What are Fish Cities? Why do you need them?

So we're right here by the side of a Texas lake. This is one we designed, built, and now we are placing habitat within it. We're putting out ten fish cities at this site. Each fish city is a conglomeration of four or five different types of habitat from Mossback Habitat. That all work together as one unit. So our first step is to get everything unloaded off the truck, put everything into piles of like types of habitat, the different structures, stage them there. So then you can take all the fish cities and put them around the lake where each fish city is going to go and eventually build them there and put them right into Lake where they go.

The definition of habitat is all the things the fish needs chemical, biological, you name it, to sustain a population. Habitat has to take care of fish across multiple life stages. These are a great way to create permanent habitat for your fishery no matter the species you are targeting. We sat down with Mossback Fish Habitat almost ten years ago now on this very property to design prototypes of a fish city. We paid special attention to exactly what each stage of a fishes life would need. We called a fish city that because when you walk around, it's kind of got everything that a spawning bass to mature bass could need.

Spawning Beds

A lot of lakes we work and have mucky bottoms. They don't have very good spawning substrates. So we could take care of that by utilizing the spawning bed with a substrate that a bass needs. And here we just use natural gravel from this site. Then we built a small structure around here to kind of replicate a log with some branches sticking out. Every year we have these out, there is almost always a Largemouth Bass using this as the perfect spawning bed.

Safe Haven Laydown Log

The next piece we have is the Safe Haven Laydown Log. They're high density, lots of interstitial spaces, lots of protective habitat above and below. They are where small fry larvae transitioning to juveniles can go out and start feeding in deeper water. They can go back and forth here depending on their needs and food availability and eventually they're going to make their way on to the big lake, into the open water.

Safe Haven Kit

The Safe Haven Kit is provides a combination of structure clustered together that will provide shade and a resting place for sport fish to relate to throughout the year regardless of water conditions or temperature. It also provides condensed limb cover to bring in baitfish for your sport fish to feed from all in one kit. And we've provided this haven for them in the middle of this habitat complex. The Safe Haven Kit which may also be called the Predator Prey Kit. This has really high availability of nooks and crannies. It's hard for a predator to come in here and feed on fish. Great, great safety. And a great haven for them. And again, they can kind of spread out and feed and move back and forth from shallow to deep water as needed.

Trophy Tree

The last piece in this fish city is the Trophy Tree. The are spread out around the outside of the fish city. The last structure before open water. The goal is to see juveniles going out and feeding on more of the outside stations, getting more and more fish prey, but eventually they become mature fish.

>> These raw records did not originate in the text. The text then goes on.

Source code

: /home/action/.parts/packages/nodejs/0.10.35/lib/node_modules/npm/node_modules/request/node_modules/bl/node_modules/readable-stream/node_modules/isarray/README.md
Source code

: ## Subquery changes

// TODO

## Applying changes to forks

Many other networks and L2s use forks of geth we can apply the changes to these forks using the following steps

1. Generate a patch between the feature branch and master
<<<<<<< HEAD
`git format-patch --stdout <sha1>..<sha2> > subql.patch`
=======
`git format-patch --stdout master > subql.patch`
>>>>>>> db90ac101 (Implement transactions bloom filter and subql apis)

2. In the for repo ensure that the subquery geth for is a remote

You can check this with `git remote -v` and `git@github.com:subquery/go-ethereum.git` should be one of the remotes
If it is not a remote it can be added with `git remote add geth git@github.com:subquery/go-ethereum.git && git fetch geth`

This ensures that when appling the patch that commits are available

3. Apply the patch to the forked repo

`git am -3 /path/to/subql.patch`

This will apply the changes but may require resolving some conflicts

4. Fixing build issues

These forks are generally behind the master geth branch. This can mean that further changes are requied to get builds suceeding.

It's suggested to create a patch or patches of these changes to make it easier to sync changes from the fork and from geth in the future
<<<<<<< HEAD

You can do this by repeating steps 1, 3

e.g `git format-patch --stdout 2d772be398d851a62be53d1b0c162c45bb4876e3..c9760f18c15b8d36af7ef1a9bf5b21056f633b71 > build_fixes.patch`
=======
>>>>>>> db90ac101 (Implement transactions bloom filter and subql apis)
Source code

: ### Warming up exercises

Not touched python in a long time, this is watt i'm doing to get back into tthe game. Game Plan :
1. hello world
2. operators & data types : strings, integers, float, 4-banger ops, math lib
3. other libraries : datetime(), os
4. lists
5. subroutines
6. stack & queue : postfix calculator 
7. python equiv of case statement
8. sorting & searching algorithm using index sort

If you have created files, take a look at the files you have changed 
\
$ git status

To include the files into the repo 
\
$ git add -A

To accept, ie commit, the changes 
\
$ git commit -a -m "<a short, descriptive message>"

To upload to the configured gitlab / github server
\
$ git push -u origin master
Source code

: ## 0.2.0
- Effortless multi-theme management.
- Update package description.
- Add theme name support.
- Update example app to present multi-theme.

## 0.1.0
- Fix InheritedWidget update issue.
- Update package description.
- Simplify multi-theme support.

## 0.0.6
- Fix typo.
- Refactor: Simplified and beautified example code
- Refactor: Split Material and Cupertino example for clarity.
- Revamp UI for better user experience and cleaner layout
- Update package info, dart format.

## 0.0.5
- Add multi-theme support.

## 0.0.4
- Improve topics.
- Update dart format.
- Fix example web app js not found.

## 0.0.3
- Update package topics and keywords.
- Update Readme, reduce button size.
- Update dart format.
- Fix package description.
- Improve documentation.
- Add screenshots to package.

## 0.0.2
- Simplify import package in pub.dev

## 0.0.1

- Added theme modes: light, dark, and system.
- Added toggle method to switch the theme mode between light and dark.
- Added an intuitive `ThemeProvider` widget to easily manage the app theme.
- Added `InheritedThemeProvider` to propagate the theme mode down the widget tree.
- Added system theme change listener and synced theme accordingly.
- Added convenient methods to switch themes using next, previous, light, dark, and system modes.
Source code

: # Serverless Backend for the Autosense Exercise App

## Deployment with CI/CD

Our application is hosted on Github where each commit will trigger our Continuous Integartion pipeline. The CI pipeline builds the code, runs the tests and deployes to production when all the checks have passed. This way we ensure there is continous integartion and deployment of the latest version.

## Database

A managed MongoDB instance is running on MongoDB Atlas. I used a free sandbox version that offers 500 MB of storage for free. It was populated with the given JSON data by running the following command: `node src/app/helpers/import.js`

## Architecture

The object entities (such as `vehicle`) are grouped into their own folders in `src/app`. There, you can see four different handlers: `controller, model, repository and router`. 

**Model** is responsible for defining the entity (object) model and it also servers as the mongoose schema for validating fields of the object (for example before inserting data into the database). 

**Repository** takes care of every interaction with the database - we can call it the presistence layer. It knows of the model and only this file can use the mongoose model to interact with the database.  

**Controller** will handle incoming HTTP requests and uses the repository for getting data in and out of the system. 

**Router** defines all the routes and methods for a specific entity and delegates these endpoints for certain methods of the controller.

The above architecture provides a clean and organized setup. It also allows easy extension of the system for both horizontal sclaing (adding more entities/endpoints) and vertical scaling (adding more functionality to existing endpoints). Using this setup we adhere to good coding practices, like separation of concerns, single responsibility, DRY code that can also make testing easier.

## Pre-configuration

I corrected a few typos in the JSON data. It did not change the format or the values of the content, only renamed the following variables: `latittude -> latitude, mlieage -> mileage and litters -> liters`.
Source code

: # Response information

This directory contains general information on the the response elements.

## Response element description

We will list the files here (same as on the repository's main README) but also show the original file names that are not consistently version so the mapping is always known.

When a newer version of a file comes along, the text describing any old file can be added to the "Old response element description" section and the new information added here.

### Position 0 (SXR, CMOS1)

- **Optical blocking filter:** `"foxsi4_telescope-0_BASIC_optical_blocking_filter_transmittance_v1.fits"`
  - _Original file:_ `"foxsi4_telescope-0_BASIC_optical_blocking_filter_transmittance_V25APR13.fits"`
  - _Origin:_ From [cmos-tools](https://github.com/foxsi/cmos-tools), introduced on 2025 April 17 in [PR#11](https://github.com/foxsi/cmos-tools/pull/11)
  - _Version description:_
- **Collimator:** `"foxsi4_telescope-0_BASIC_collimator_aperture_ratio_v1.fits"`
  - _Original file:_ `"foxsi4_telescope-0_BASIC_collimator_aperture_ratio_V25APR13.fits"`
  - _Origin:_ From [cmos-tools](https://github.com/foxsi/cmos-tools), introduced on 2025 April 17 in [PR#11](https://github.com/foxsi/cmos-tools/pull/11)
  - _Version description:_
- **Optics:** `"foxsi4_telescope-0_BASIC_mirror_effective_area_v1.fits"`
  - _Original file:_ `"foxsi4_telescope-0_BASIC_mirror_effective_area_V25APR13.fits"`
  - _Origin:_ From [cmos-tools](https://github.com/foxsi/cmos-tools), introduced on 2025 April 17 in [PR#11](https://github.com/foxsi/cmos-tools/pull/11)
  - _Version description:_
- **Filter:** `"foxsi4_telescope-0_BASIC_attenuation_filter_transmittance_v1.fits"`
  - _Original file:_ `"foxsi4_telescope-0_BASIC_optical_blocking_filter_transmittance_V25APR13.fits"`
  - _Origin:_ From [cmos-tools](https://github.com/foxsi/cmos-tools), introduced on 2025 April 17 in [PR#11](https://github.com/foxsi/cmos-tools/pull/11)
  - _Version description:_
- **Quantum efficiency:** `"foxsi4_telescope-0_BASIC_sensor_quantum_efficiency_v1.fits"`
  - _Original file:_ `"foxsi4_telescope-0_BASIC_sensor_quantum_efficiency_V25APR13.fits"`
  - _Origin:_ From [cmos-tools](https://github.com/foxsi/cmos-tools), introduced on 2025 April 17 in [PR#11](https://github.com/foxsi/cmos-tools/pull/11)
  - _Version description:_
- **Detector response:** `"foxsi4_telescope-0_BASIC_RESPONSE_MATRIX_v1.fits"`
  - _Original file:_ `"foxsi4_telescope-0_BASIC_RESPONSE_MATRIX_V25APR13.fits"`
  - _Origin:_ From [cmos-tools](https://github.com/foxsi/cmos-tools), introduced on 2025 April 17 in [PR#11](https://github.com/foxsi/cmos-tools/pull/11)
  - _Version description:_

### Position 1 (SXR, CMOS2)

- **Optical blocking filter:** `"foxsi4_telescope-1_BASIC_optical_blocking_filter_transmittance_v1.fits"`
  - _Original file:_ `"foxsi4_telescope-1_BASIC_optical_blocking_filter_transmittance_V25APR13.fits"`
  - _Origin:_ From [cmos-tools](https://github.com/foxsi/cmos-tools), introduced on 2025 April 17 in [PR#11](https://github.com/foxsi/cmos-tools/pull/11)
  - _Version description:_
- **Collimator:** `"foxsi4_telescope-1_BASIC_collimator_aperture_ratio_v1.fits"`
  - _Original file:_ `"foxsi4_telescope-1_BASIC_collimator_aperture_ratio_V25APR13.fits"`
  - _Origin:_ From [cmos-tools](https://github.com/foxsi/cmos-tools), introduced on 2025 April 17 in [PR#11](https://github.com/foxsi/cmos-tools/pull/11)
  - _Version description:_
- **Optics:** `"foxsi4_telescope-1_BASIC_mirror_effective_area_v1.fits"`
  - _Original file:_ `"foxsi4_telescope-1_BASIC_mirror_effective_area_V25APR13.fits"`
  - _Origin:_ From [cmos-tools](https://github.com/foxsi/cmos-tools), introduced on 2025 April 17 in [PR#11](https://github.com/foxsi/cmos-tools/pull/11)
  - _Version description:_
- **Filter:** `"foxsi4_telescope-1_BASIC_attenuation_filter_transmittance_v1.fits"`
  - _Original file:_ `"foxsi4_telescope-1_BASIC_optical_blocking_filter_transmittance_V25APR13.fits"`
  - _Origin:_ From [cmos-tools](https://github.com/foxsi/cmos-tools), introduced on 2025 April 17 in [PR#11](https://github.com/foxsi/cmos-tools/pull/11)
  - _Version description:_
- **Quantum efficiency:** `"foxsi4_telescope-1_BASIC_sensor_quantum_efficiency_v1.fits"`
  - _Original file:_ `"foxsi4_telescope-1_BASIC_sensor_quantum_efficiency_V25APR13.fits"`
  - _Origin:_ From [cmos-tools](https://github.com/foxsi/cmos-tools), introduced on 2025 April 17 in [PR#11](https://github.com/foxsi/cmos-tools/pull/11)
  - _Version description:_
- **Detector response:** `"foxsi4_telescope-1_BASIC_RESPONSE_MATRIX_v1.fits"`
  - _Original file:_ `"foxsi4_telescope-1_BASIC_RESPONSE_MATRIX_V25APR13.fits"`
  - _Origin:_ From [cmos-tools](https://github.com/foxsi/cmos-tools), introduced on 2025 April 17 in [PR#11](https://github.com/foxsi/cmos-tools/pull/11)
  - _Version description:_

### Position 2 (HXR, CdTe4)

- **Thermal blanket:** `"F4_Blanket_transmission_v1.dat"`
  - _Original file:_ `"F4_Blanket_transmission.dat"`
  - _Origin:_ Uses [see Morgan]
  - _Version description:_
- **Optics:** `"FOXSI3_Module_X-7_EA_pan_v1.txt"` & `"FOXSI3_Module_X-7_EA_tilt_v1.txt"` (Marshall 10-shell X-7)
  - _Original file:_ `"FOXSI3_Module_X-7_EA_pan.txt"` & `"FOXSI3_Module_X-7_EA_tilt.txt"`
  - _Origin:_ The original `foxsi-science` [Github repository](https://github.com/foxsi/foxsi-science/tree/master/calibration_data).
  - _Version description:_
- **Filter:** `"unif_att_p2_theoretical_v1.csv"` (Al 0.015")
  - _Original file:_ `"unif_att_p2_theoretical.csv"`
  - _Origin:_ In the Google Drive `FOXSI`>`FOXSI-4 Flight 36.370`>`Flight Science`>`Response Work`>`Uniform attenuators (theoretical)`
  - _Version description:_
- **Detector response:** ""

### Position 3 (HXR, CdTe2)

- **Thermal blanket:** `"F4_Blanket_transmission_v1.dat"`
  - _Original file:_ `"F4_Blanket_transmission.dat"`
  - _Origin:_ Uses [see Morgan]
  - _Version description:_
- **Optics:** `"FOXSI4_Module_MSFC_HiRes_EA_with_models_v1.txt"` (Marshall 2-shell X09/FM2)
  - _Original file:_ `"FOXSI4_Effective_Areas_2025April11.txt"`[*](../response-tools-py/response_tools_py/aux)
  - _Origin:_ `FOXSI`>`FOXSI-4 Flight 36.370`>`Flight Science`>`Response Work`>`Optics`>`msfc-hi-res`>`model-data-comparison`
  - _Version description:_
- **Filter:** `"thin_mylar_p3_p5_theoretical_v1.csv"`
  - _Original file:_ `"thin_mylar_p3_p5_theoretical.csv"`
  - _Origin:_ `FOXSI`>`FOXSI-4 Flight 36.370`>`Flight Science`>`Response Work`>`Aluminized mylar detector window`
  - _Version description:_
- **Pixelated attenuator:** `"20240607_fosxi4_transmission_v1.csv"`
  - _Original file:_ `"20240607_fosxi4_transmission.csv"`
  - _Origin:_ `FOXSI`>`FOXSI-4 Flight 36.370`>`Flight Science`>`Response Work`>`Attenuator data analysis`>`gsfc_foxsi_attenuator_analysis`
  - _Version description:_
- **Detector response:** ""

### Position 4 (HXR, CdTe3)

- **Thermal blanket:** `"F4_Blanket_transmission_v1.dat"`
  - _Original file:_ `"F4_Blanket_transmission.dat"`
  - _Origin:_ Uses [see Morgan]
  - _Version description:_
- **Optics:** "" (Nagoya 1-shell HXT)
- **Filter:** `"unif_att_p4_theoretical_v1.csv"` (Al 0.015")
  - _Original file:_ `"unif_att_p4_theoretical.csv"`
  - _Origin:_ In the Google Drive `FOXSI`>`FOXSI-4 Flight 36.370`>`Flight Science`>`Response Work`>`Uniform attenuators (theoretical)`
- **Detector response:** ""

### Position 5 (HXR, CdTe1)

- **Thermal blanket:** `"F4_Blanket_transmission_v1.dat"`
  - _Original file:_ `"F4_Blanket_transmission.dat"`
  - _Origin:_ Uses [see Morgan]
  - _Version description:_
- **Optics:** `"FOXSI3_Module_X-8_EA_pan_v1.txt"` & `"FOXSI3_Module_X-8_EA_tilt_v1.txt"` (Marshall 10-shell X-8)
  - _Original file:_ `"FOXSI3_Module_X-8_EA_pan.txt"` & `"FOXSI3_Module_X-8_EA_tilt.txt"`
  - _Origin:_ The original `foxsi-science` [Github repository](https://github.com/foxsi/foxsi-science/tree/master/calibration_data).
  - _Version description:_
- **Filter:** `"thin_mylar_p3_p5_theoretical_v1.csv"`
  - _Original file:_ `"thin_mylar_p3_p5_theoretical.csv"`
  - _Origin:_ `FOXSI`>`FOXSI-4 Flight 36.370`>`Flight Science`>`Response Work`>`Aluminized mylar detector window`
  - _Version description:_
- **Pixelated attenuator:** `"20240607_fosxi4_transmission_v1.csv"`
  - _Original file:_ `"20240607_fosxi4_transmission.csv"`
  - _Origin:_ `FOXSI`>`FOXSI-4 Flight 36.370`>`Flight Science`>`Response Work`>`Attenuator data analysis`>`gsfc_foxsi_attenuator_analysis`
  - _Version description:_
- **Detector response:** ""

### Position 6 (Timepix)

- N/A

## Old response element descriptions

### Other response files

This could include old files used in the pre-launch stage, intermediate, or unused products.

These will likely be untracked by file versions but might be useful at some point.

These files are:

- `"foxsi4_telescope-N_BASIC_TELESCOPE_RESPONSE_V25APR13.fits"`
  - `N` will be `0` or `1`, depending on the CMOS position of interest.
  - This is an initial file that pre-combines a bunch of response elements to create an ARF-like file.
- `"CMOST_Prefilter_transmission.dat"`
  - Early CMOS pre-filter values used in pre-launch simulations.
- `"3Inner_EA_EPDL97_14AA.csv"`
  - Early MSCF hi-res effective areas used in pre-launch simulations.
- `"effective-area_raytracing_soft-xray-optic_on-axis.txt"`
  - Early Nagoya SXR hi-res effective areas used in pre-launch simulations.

When we designed these with Mossback and we talked about all the things that started off a large mouth bas, try to take care of what they need across their lifespan and different sizes and different seasons. And as we started building these, we also realized that Yellow Perch love these things. And and Black Crappies really are associated with this type of structure. We get walleyes in here, small mouth bass. There's lots of different fish species that use this, all designed from kind of from a large amount basis point of view.